One prospective study by Lebrun found that in 70 patients with an initial brain MRI, ordered for medical symptoms not consistent with MS, there was evidence of a 2.3-year mean time between the first brain MRI and clinically isolated syndrome. Clinical conversion to MS was noted in 23 of the 70 patients followed in the study.6
Proton Density MRI and Phosphorus Magnetic Resonance Spectroscopy
Because conventional MRI techniques do not distinguish demyelination, remyelination, gliosis, or axonal loss, and because it may be difficult to distinguish acute plaques from chronic plaques using conventional MRI techniques, techniques like phosphorus magnetic resonance spectroscopy (MRS) are utilized to acquire information about phospholipid metabolism. Proton MRS is used to acquire information about metabolic components such as lactic acid and creatine phosphate, or N-acetyl aspartate, which is a neuronal marker. A ratio is produced, such as the NAA/Cr ration, which reflects the reduction of NAA in chronic MS. The reduction in NAA is consistent with neuronal or axonal loss.

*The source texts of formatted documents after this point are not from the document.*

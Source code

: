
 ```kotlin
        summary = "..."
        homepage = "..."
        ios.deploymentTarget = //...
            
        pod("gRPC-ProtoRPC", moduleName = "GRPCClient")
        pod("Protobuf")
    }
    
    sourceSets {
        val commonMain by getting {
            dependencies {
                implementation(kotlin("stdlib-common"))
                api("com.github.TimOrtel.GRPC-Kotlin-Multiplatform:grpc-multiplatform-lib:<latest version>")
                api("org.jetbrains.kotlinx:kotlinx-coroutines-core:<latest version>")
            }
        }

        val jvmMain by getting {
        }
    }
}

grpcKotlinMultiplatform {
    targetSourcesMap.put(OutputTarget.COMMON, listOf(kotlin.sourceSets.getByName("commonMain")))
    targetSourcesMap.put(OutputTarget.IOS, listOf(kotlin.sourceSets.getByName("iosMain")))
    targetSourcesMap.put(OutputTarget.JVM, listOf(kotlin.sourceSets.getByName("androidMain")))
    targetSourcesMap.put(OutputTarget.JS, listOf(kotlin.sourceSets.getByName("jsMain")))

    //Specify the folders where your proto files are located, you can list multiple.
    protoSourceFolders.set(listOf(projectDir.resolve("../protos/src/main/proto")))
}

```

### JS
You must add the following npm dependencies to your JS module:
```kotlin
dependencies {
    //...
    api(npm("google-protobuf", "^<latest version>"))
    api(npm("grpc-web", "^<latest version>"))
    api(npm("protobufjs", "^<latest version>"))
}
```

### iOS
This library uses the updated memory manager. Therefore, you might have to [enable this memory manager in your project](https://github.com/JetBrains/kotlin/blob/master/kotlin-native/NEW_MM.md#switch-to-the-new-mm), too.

Diffusion-weighted and Diffusion Tensor MRI
Another current technique that is utilized in the diagnosis or evaluation of MS is diffusion-weighted and diffusion tensor MRI imaging, which permits the measurement of fractional anisotropy, reflecting the degree of diffusion of water molecules. A high degree of anisotropy reflects linear diffusion. This degree of diffusion is negatively correlated with the loss of integrity of white matter tracts, normally arranged in a linear fashion. White matter that appears normal and is adjacent to abnormal plaques may have a reduction in anisotropy, which reflects neuronal disarray not evident on a T2-weighted image.7
In addition to the predominant white matter changes seen in MS, cortical gray matter is often involved, and two- and three-dimensional fluid-attenuated inversion recover imaging, double inversion recovery imaging, phase-sensitive inversion recover T1-weighted sequences, or diffusion tensor imaging can also be utilized to better visualize gray matter lesions in MS.